12 Array Operations in Postgres – Grouping to An Array
-- 数组操作 - 数组分组
select f.film_id,count(*)
from film f
left join film_actor fa on f.film_id = fa.film_id
group by 1
order by 1;
/**/
select f.film_id,fa.*
from film f
left join film_actor fa on f.film_id = fa.film_id
order by 1,2;
/*****/
select f.film_id,count(*),
array_agg(fa.actor_id),
(array_agg(fa.actor_id))[1:3], -- 数组中为前3个演员的ID
(select sum(x) from unnest(array_agg(fa.actor_id)) x)
from film f
left join film_actor fa on f.film_id = fa.film_id
group by 1
order by 1,2
13 Finding Customers by Unique Genres Rented
-- 查找租借单一题材的客户
-- find customers who have rented from >=10 genres
-- you can select from any select, everything is a table!!!
select t2.customer_id,count(distinct t2.genre) from (
select t.customer_id,t.genre,count(*) from(
select r.rental_id,r.customer_id,r.inventory_id,f.title,fc.category_id,c.name as genre
from rental r
left join inventory i on r.inventory_id = i.inventory_id
left join film f on i.film_id = f.film_id
left join film_category fc on fc.film_id = f.film_id
left join category c on c.category_id = fc.category_id
)t
group by 1,2
order by 1,3 desc
)t2
group by 1
having count(*) > 10
order by 2;
14 SQL For Actors with the Most Films
-- 查询参演最多电影的演员
-- which film has the most actors? --哪支股票有最多的基金参与?
-- everything is a table, everything is table
-- find the actor with the most films?
-- actor_id, nbr of films they are in
select t.actor_id, count(distinct t.film_id) from (
select f.film_id,f.title,f.release_year,fa.actor_id,a.first_name,a.last_name
from film f
left join film_actor fa on f.film_id = fa.film_id
left join actor a on fa.actor_id = a.actor_id
order by 1,4
)t
group by 1
having count(distinct t.film_id) > 34
order by 2 desc;
15 Postgres – Top Movies by Genre Window Functions and CTEs
-- 按照题材WF和CTE列出最受欢迎的电影
-- Joins Joins Joins!!! what are the thop selling movies?
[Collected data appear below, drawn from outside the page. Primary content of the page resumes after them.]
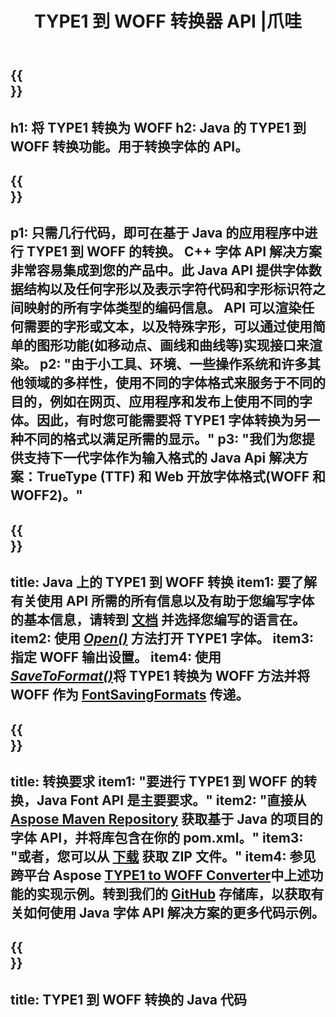 ﻿---
translation: true
template: /_templates/conversion-child-java.md
title: TYPE1 到 WOFF 转换器 API |爪哇
description: 在 Windows 和 Linux 上使用 Java API 将 TYPE1 转换为 WOFF。将本机 TYPE1 到 WOFF 字体转换功能集成到您自己的解决方案中。
keywords: type1 to woff java api, type12woff java解决方案, type1 to woff java
url: /java/conversion/type1-to-woff/
family: font
platformtag: java
feature: conversion
informat: TYPE1
outformat: WOFF
faq: faqchild
otherformats: TTF WOFF2
---


{{<section banner>}}
---
h1: 将 TYPE1 转换为 WOFF
h2: Java 的 TYPE1 到 WOFF 转换功能。用于转换字体的 API。
---

{{<section overview>}}
---
p1: 只需几行代码，即可在基于 Java 的应用程序中进行 TYPE1 到 WOFF 的转换。 С++ 字体 API 解决方案非常容易集成到您的产品中。此 Java API 提供字体数据结构以及任何字形以及表示字符代码和字形标识符之间映射的所有字体类型的编码信息。 API 可以渲染任何需要的字形或文本，以及特殊字形，可以通过使用简单的图形功能(如移动点、画线和曲线等)实现接口来渲染。
p2: "由于小工具、环境、一些操作系统和许多其他领域的多样性，使用不同的字体格式来服务于不同的目的，例如在网页、应用程序和发布上使用不同的字体。因此，有时您可能需要将 TYPE1 字体转换为另一种不同的格式以满足所需的显示。"
p3: "我们为您提供支持下一代字体作为输入格式的 Java Api 解决方案：TrueType (TTF) 和 Web 开放字体格式(WOFF 和 WOFF2)。"
---

{{<section feature1>}}
---
title: Java 上的 TYPE1 到 WOFF 转换
item1: 要了解有关使用 API 所需的所有信息以及有助于您编写字体的基本信息，请转到 [文档](https://docs.aspose.com/font/) 并选择您编写的语言在。
item2: 使用 [*Open()*](https://reference.aspose.com/font/java/com.aspose.font/Font#open-com.aspose.font.FontDefinition-) 方法打开 TYPE1 字体。
item3: 指定 WOFF 输出设置。
item4: 使用  [*SaveToFormat()*](https://reference.aspose.com/font/java/com.aspose.font/Font#saveToFormat-java.io.OutputStream-com.aspose.font.FontSavingFormats-)将 TYPE1 转换为 WOFF 方法并将 WOFF 作为 [FontSavingFormats](https://reference.aspose.com/font/java/com.aspose.font/FontSavingFormats) 传递。
---

{{<section feature2>}}
---
title: 转换要求
item1: "要进行 TYPE1 到 WOFF 的转换，Java Font API 是主要要求。"
item2: "直接从 [Aspose Maven Repository](https://repository.aspose.com/font/) 获取基于 Java 的项目的字体 API，并将库包含在你的 pom.xml。"
item3: "或者，您可以从 [下载](https://releases.aspose.com/font/java/) 获取 ZIP 文件。"
item4: 参见跨平台 Aspose [TYPE1 to WOFF Converter](https://products.aspose.app/font/conversion/type1-to-woff)中上述功能的实现示例。转到我们的 [GitHub](https://github.com/aspose-font/Aspose.Font-Documentation/tree/master/java-examples) 存储库，以获取有关如何使用 Java 字体 API 解决方案的更多代码示例。
---

{{<section codeexample>}}
---
title: TYPE1 到 WOFF 转换的 Java 代码
---
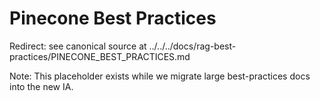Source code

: # Pinecone Best Practices

Redirect: see canonical source at ../../../docs/rag-best-practices/PINECONE_BEST_PRACTICES.md

Note: This placeholder exists while we migrate large best-practices docs into the new IA.

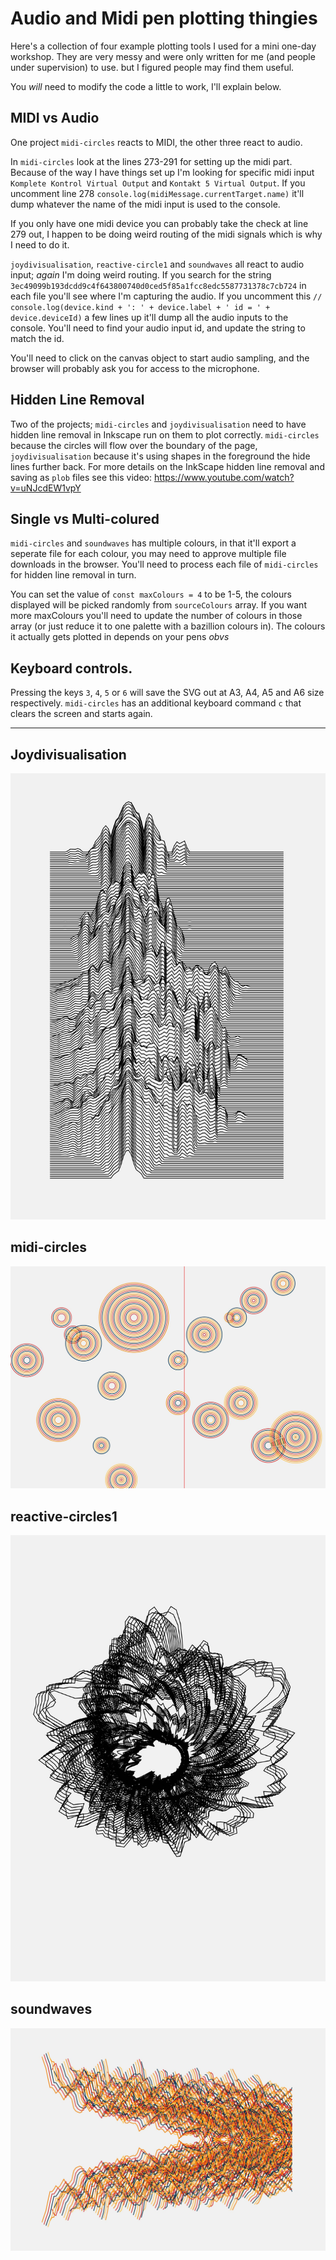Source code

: # Audio and Midi pen plotting thingies

Here's a collection of four example plotting tools I used for a mini one-day workshop. They are very messy and were only written for me (and people under supervision) to use. but I figured people may find them useful.

You _will_ need to modify the code a little to work, I'll explain below.

## MIDI vs Audio

One project `midi-circles` reacts to MIDI, the other three react to audio.

In `midi-circles` look at the lines 273-291 for setting up the midi part. Because of the way I have things set up I'm looking for specific midi input `Komplete Kontrol Virtual Output` and `Kontakt 5 Virtual Output`. If you uncomment line 278 `console.log(midiMessage.currentTarget.name)` it'll dump whatever the name of the midi input is used to the console.

If you only have one midi device you can probably take the check at line 279 out, I happen to be doing weird routing of the midi signals which is why I need to do it.

`joydivisualisation`, `reactive-circle1` and `soundwaves` all react to audio input; _again_ I'm doing weird routing. If you search for the string `3ec49099b193dcdd9c4f643800740d0ced5f85a1fcc8edc5587731378c7cb724` in each file you'll see where I'm capturing the audio. If you uncomment this `// console.log(device.kind + ': ' + device.label + ' id = ' + device.deviceId)` a few lines up it'll dump all the audio inputs to the console. You'll need to find your audio input id, and update the string to match the id.

You'll need to click on the canvas object to start audio sampling, and the browser will probably ask you for access to the microphone.

## Hidden Line Removal

Two of the projects; `midi-circles` and `joydivisualisation` need to have hidden line removal in Inkscape run on them to plot correctly. `midi-circles` because the circles will flow over the boundary of the page, `joydivisualisation` because it's using shapes in the foreground the hide lines further back. For more details on the InkScape hidden line removal and saving as `plob` files see this video: https://www.youtube.com/watch?v=uNJcdEW1vpY

## Single vs Multi-colured

`midi-circles` and `soundwaves` has multiple colours, in that it'll export a seperate file for each colour, you may need to approve multiple file downloads in the browser. You'll need to process each file of `midi-circles` for hidden line removal in turn.

You can set the value of `const maxColours = 4` to be 1-5, the colours displayed will be picked randomly from `sourceColours` array. If you want more maxColours you'll need to update the number of colours in those array (or just reduce it to one palette with a bazillion colours in). The colours it actually gets plotted in depends on your pens _obvs_

## Keyboard controls.

Pressing the keys `3`, `4`, `5` or `6` will save the SVG out at A3, A4, A5 and A6 size respectively. `midi-circles` has an additional keyboard command `c` that clears the screen and starts again.

----------

## Joydivisualisation

![Joydivisualisation](./imgs/joydivisualisation.jpg)

## midi-circles

![midi-circles](./imgs/midi-circles.jpg)

## reactive-circles1

![reactive-circles1](./imgs/reactive-circles1.jpg)

## soundwaves

![soundwaves](./imgs/soundwaves.jpg)

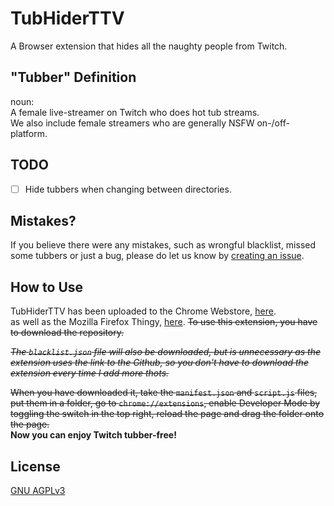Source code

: # TubHiderTTV
A Browser extension that hides all the naughty people from Twitch.
## "Tubber" Definition
noun:  
   A female live-streamer on Twitch who does hot tub streams.  
We also include female streamers who are generally NSFW on-/off-platform.
## TODO
  - [ ] Hide tubbers when changing between directories.
## Mistakes?
If you believe there were any mistakes, such as wrongful blacklist, missed some tubbers or just a bug, please do let us know by [creating an issue](https://github.com/atlsdev/TubHiderTTV/issues/new/choose).
## How to Use
TubHiderTTV has been uploaded to the Chrome Webstore, [here](https://chrome.google.com/webstore/detail/tubhiderttv/ejanakbkdmbojlhlphcnhlbgdbmjkije).  
as well as the Mozilla Firefox Thingy, [here](https://addons.mozilla.org/en-US/firefox/addon/tubhiderttv).
~~To use this extension, you have to download the repository.~~ 

~~*The `blacklist.json` file will also be downloaded, but is unnecessary as the extension uses the link to the Github, so you don't have to download the extension every time I add more thots.*~~  

~~When you have downloaded it, take the `manifest.json` and `script.js` files, put them in a folder, go to `chrome://extensions`, enable Developer Mode by toggling the switch in the top right, reload the page and drag the folder onto the page.~~  
**Now you can enjoy Twitch tubber-free!**
## License
[GNU AGPLv3](https://choosealicense.com/licenses/agpl-3.0)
-- payment --> rental(inventory) --> inventory to find more about the movie?
-- Top selling movie per genre
-- 各种题材电影销量最好的(各个板块中涨幅最大的/涨幅最小且持续时间最长的)
-- common table expression
with base_table as (
select p.rental_id, p.amount,r.inventory_id,i.film_id,f.title,f.rating
from payment p
left join rental r on p.rental_id = r.rental_id
left join inventory i on i.inventory_id = r.inventory_id
left join film f on f.film_id = i.film_id
),next_table as(
select bt.title,bt.rating, sum(bt.amount)
from base_table bt
group by 1,2
order by 3 desc
)
select * from(
select nt.*,
row_number() over (partition by nt.rating order by nt.sum desc) as rating_rank
from next_table nt
)t
where t.rating_rank = 1;
16 SQL – everything is a table, some more joining basics
-- 所有的事情都是数据表,更多的一些联合基本用法
-- more grouping , counting, etc....
select t.film_id, count(*) from(
select f.film_id, f.title, f.release_year,fa.actor_id
from film f
left join film_actor fa on f.film_id = fa.film_id
-- in film, film_id is the primary key
order by 1,4
--which film has the most actors?\
--everything is a table
)t
group by 1
order by 2 desc;
/* ------------ */
select f.film_id, f.title, f.release_year,fa.actor_id,a.first_name,a.last_name
from film f
left join film_actor fa on f.film_id = fa.film_id
left join actor a on fa.actor_id = a.actor_id
order by 1,4
17 SQL – Find New Customers by Date of Acquisition
-- 按照购买日期查找新的客户
select * from (
select t.*,
CASE
WHEN t.dow = 0 THEN 'Sunday'
WHEN t.dow = 1 THEN 'Monday'
WHEN t.dow = 2 THEN 'Tuesday'
WHEN t.dow = 3 THEN 'Wednesday'
WHEN t.dow = 4 THEN 'Thurs'
WHEN t.dow = 5 THEN 'Fri'
WHEN t.dow = 6 THEN 'Saturday'
END as day_of_week
from(
select extract(dow from p.payment_date) as dow,sum(p.amount)::money
--::money 表示货币数据, as dow 字段标识为dow,替代payment_date
from payment p
group by 1
order by 1
)t
)t2
where t2.day_of_week = 'Fri' or t2.day_of_week = 'Thurs';
------
with first_payments as (
select p.customer_id,min(p.payment_date)::date
-- ::date 一定要有,否则查询结果就不是想要的结果
from payment p
group by 1
order by 2,1
)
-- new customers by date (common table expression)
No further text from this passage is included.